How to Install Docker on Linux and Run Your First Container

Absolutely!

The containers themselves are ephemeral. Every time you start up that container, either with the docker run command or from a Dockerfile and the line FROM, you get the exact same result each time. The closest analogy would be like a base image for a VM.

So, if I wanted a basic web server like Apache, I can do docker run httpd or I can put FROM httpd in a Dockerfile, and I can be guaranteed that, on any machine using Docker, I get the same image. So backing up the container itself just isn’t necessary.

Your configs and your data are not ephemeral. They need to persist across container instances and across container hosts:

  • Configs: Any file that alters the behavior of the container instance.

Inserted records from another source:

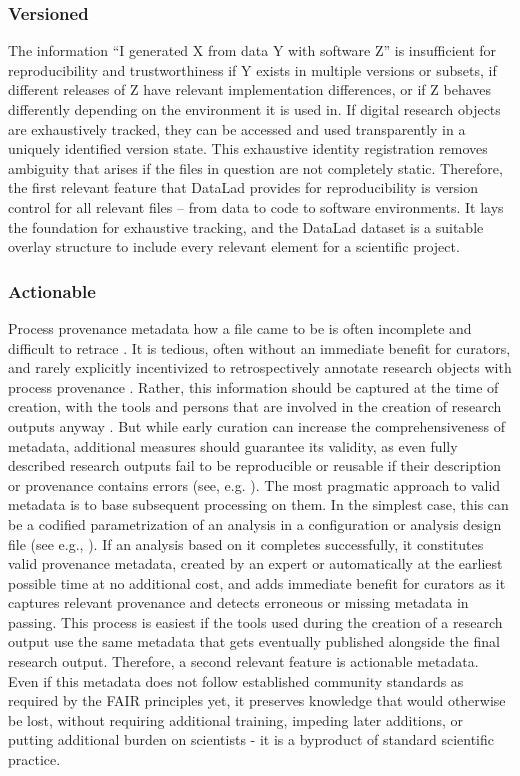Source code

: \subsubsection{Versioned}

The information ``I generated X from data Y with software Z'' is insufficient for reproducibility and trustworthiness if Y exists in multiple versions or subsets, if different releases of Z have relevant implementation differences, or if Z behaves differently depending on the environment it is used in.
If digital research objects are exhaustively tracked, they can be accessed and used transparently in a uniquely identified version state.
This exhaustive identity registration removes ambiguity that arises if the files in question are not completely static.
Therefore, the first relevant feature that DataLad provides for reproducibility is version control for all relevant files -- from data to code to software environments.
It lays the foundation for exhaustive tracking, and the DataLad dataset is a suitable overlay structure to include every relevant element for a scientific project.

\subsubsection{Actionable}

Process provenance metadata how a file came to be is often incomplete and difficult to retrace \citep{hardwicke2018data}.
It is tedious, often without an immediate benefit for curators, and rarely explicitly incentivized to retrospectively annotate research objects with process provenance \citep{edwards2011science} \citep{san2009long}.
Rather, this information should be captured at the time of creation, with the tools and persons that are involved in the creation of research outputs anyway \citep{dallas2016digital}.
But while early curation can increase the comprehensiveness of metadata, additional measures should guarantee its validity, as even fully described research outputs fail to be reproducible or reusable if their description or provenance contains errors (see, e.g. \citet{manninen2017reproducibility}).
The most pragmatic approach to valid metadata is to base subsequent processing on them.
In the simplest case, this can be a codified parametrization of an analysis in a configuration or analysis design file (see e.g., \citet{jas2018reproducible}).
If an analysis based on it completes successfully, it constitutes valid provenance metadata, created by an expert or automatically at the earliest possible time at no additional cost, and adds immediate benefit for curators as it captures relevant provenance and detects erroneous or missing metadata in passing.
This process is easiest if the tools used during the creation of a research output use the same metadata that gets eventually published alongside the final research output.
Therefore, a second relevant feature is actionable metadata.
Even if this metadata does not follow established community standards as required by the \gls{FAIR} principles yet, it preserves knowledge that would otherwise be lost, without requiring additional training, impeding later additions, or putting additional burden on scientists - it is a byproduct of standard scientific practice.


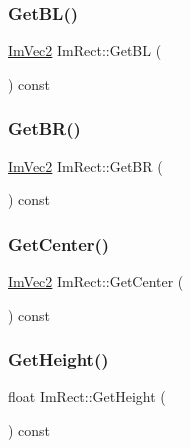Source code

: \subsubsection{\texorpdfstring{Get\+B\+L()}{GetBL()}}
{\footnotesize\ttfamily \hyperlink{structImVec2}{Im\+Vec2} Im\+Rect\+::\+Get\+BL (\begin{DoxyParamCaption}{ }\end{DoxyParamCaption}) const\hspace{0.3cm}{\ttfamily [inline]}}

\mbox{\label{structImRect_ad2f2687254beed5a9b19bde0d6fa14f5}} 
\subsubsection{\texorpdfstring{Get\+B\+R()}{GetBR()}}
{\footnotesize\ttfamily \hyperlink{structImVec2}{Im\+Vec2} Im\+Rect\+::\+Get\+BR (\begin{DoxyParamCaption}{ }\end{DoxyParamCaption}) const\hspace{0.3cm}{\ttfamily [inline]}}

\mbox{\label{structImRect_aae13f8003184fd84f29d27c3c074cf43}} 
\subsubsection{\texorpdfstring{Get\+Center()}{GetCenter()}}
{\footnotesize\ttfamily \hyperlink{structImVec2}{Im\+Vec2} Im\+Rect\+::\+Get\+Center (\begin{DoxyParamCaption}{ }\end{DoxyParamCaption}) const\hspace{0.3cm}{\ttfamily [inline]}}

\mbox{\label{structImRect_a748d8ae9cb26508951ec6e2f2df0625b}} 
\subsubsection{\texorpdfstring{Get\+Height()}{GetHeight()}}
{\footnotesize\ttfamily float Im\+Rect\+::\+Get\+Height (\begin{DoxyParamCaption}{ }\end{DoxyParamCaption}) const\hspace{0.3cm}{\ttfamily [inline]}}

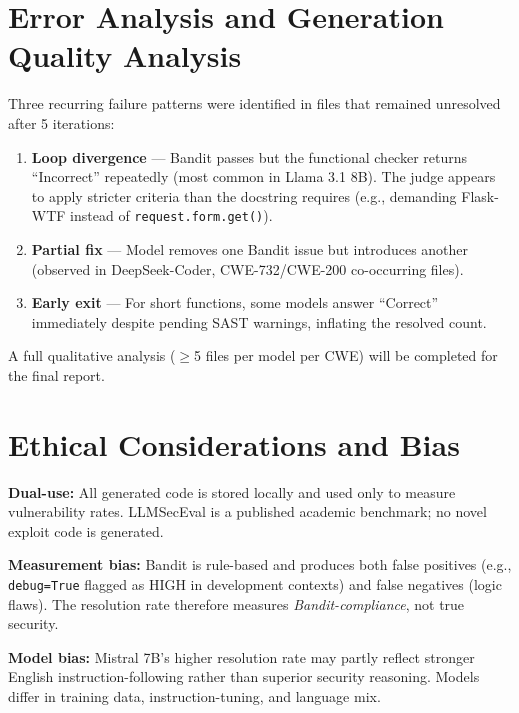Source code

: \documentclass[10pt,a4paper]{article}
\begin{document}
\section{Error Analysis and Generation Quality Analysis}

Three recurring failure patterns were identified in files that remained unresolved after 5 iterations:

\begin{enumerate}[noitemsep]
    \item \textbf{Loop divergence} — Bandit passes but the functional checker returns ``Incorrect'' repeatedly (most common in Llama 3.1 8B). The judge appears to apply stricter criteria than the docstring requires (e.g., demanding Flask-WTF instead of \texttt{request.form.get()}).
    \item \textbf{Partial fix} — Model removes one Bandit issue but introduces another (observed in DeepSeek-Coder, CWE-732/CWE-200 co-occurring files).
    \item \textbf{Early exit} — For short functions, some models answer ``Correct'' immediately despite pending SAST warnings, inflating the resolved count.
\end{enumerate}

A full qualitative analysis ($\geq$5 files per model per CWE) will be completed for the final report.

\section{Ethical Considerations and Bias}

\textbf{Dual-use:} All generated code is stored locally and used only to measure vulnerability rates. LLMSecEval is a published academic benchmark; no novel exploit code is generated.

\textbf{Measurement bias:} Bandit is rule-based and produces both false positives (e.g., \texttt{debug=True} flagged as HIGH in development contexts) and false negatives (logic flaws). The resolution rate therefore measures \emph{Bandit-compliance}, not true security.

\textbf{Model bias:} Mistral 7B's higher resolution rate may partly reflect stronger English instruction-following rather than superior security reasoning. Models differ in training data, instruction-tuning, and language mix.
\end{document}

Examples would be your Dockerfile, the httpd.conf file for a web server, the www.conf file for a php-cgi/php-fpm container, etc.
  • Data: Your code you need the application inside the container instance to run, the database and its tables (maybe a .sqlite file or maybe a volume that stores all of Postgres’ or MariaDB’s files)

You mount (read attach) your configs and data to the container instance, that way they persist. And anything you would mount or attach becomes your backup material.

I’m probably over-simplifying some terminology, so someone with more technical knowledge about containers can correct me on the definitions, but hopefully this makes some sense!